= What this task involves =
The required response is the number of lines in the entries that include the word "opening", with nothing added.

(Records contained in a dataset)
···

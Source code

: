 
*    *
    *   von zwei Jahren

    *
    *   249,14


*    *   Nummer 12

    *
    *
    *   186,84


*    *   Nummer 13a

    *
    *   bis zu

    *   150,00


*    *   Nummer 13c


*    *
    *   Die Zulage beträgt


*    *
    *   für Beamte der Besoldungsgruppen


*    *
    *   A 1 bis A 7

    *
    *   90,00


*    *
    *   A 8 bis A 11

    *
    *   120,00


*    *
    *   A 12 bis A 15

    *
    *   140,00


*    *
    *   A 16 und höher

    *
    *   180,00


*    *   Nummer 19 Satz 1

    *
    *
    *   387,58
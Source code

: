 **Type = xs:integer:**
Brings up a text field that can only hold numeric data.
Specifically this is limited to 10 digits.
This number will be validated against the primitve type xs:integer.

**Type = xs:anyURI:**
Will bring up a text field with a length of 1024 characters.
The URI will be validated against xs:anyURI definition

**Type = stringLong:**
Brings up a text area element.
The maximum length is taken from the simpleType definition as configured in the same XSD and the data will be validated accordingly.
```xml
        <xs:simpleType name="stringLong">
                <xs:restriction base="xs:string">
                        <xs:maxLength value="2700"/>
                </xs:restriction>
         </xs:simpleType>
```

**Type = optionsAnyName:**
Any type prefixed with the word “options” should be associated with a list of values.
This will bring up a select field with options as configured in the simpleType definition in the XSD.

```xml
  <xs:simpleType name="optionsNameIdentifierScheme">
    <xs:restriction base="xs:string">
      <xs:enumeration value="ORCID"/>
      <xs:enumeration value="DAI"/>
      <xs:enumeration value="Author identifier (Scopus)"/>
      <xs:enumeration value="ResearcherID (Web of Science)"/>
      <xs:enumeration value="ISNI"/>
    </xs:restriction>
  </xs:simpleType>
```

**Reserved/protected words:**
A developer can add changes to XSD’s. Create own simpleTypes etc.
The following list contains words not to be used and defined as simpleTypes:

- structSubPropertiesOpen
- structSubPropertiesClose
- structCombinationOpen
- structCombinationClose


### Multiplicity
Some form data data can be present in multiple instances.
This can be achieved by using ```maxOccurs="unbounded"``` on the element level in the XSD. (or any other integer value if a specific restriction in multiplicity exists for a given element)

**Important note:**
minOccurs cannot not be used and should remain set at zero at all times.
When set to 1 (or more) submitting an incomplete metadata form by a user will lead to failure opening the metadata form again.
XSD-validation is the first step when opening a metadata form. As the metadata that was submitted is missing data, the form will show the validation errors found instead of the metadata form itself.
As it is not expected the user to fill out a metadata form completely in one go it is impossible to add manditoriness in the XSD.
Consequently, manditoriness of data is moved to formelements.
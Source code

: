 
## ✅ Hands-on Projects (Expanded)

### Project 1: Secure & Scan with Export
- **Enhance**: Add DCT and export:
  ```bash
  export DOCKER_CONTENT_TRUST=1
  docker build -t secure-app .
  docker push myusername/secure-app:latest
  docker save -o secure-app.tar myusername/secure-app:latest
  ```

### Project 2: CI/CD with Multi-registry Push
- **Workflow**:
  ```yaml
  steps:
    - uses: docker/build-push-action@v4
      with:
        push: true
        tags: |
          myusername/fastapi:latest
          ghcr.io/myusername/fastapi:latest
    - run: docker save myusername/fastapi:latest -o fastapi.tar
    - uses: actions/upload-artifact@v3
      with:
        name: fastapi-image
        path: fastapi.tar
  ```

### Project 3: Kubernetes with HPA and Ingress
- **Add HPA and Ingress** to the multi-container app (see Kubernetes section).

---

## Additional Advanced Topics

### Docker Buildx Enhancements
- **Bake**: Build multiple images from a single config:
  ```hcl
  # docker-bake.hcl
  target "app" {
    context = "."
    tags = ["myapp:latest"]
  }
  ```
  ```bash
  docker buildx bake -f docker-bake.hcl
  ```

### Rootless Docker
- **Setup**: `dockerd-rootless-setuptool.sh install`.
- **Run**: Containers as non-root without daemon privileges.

···

= Result for this exercise =
2